There is a big difference between “care workers” and “unpaid carers”. A phenomenon worth keeping an eye on is that of “family caregiving” which has been on an upward trend in various jurisdictions, in part due to the economic recession. Some families lack the financial capabilities to pay professional caregivers. In fact, a huge group of carers comprise the “unsalaried family caregivers”. Family caregivers of people with dementia, often called the “invisible second patients”, are critical for people living with dementia. The effects of being a family caregiver, can be both positive and negative, with high rates of burden and psychological morbidity as well as social isolation, physical ill-health, and financial hardship. Indeed, it is mooted that comprehensive care of a person with dementia can include building a partnership between all health professionals and family caregivers. Many family caregivers of people with dementia might also employed, of whom many have reported that they missed work; a proportion may have even that turned down promotion opportunities or given up work to attend to caregiving responsibilities. There is furthermore no doubt that the benefit system is confusing, and it had been hoped that universal credit would be a method of simplying that. If you care for someone with dementia, you are normally advised to check that you are both getting all the benefits and tax credits you are entitled to. For example, you may be able to claim Personal Independence Payment or Attendance Allowance for the person with dementia, and Carer’s Allowance for the carer. You, or the person you look after, may be entitled to a discount on your council tax. Again, the situation can be complicated, and many people get simply put off from applying for the benefits for which they could be entitled due to sheer complexity and/or lack of guidance.

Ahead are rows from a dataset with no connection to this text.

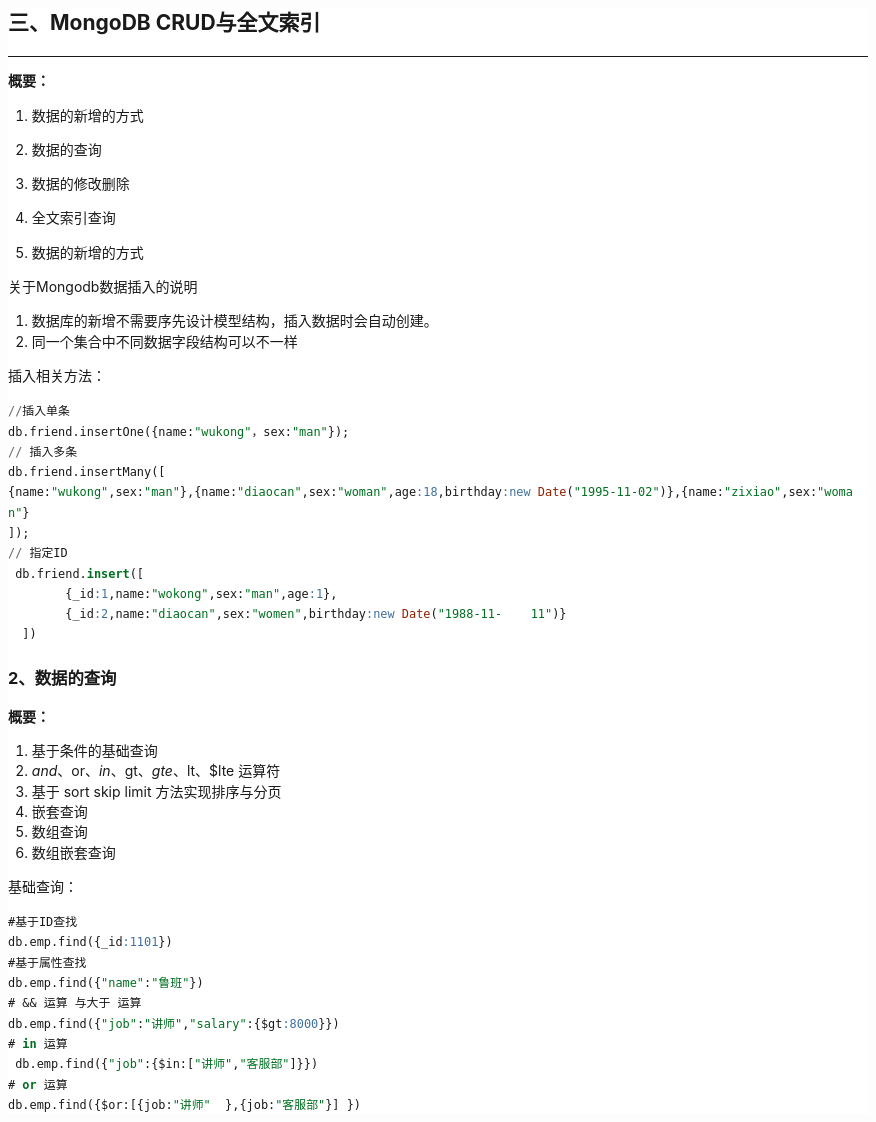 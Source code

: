 ## **三、MongoDB CRUD与全文索引**

---
**概要：**
1. 数据的新增的方式
2. 数据的查询
3. 数据的修改删除
4. 全文索引查询


1. 数据的新增的方式

关于Mongodb数据插入的说明
1. 数据库的新增不需要序先设计模型结构，插入数据时会自动创建。
2. 同一个集合中不同数据字段结构可以不一样

插入相关方法：
```sql
//插入单条 
db.friend.insertOne({name:"wukong"，sex:"man"});
// 插入多条
db.friend.insertMany([
{name:"wukong",sex:"man"},{name:"diaocan",sex:"woman",age:18,birthday:new Date("1995-11-02")},{name:"zixiao",sex:"woman"}
]);
// 指定ID 
 db.friend.insert([
		{_id:1,name:"wokong",sex:"man",age:1},
		{_id:2,name:"diaocan",sex:"women",birthday:new Date("1988-11-    11")}
  ])
```

### **2、数据的查询**
**概要：**

  1. 基于条件的基础查询
  2. $and、$or、$in、$gt、$gte、$lt、$lte 运算符
  3. 基于 sort skip limit 方法实现排序与分页
  4. 嵌套查询
  5.  数组查询
  6. 数组嵌套查询

基础查询：
```sql
#基于ID查找
db.emp.find({_id:1101})
#基于属性查找
db.emp.find({"name":"鲁班"})
# && 运算 与大于 运算
db.emp.find({"job":"讲师","salary":{$gt:8000}})
# in 运算
 db.emp.find({"job":{$in:["讲师","客服部"]}})
# or 运算
db.emp.find({$or:[{job:"讲师"  },{job:"客服部"}] })

```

So, how will we eventually know when carers are being looked after? We will hear that carers of people with dementia are confident that their own health and wellbeing needs and requirements are recognised and supported, so that no carer feels alone, and are given regular breaks. This is in keeping with how local and national guidance for working time should be implemented anyway. Carers of people with dementia are also recognised as essential partners in care, assuming an approach which could be best called “coproduction”. Furthermore, carers of people with dementia would also have access to expertise in dementia care for information, advice, support and co-ordination of care. The “Dementia Action Alliance” has been the coming together of over 800 organisations to deliver the National Dementia Declaration; a common set of seven outcomes informed by people with dementia and their family carers. The Declaration provides an ambitious and achievable vision of how people with dementia and their families can be supported by society to live well with the condition

It would be incredibly valuable to have carers have a voice on CCGs and health and wellbeing boards, especially since commissioners are supposed to be promoting wellbeing pursuant to the Care Bill currently being discussed in the House of Commons and the House of Lords. The demands of caring for someone with dementia are great and many carers say they feel  totally unsupported. How to include unpaid care workers in this commissioning  debate is undoubtedly a difficult issue, but one which simply cannot be ultimately parked for convenience.

“Big Dementia” may not provide all of the answer, unless care is combined with cure.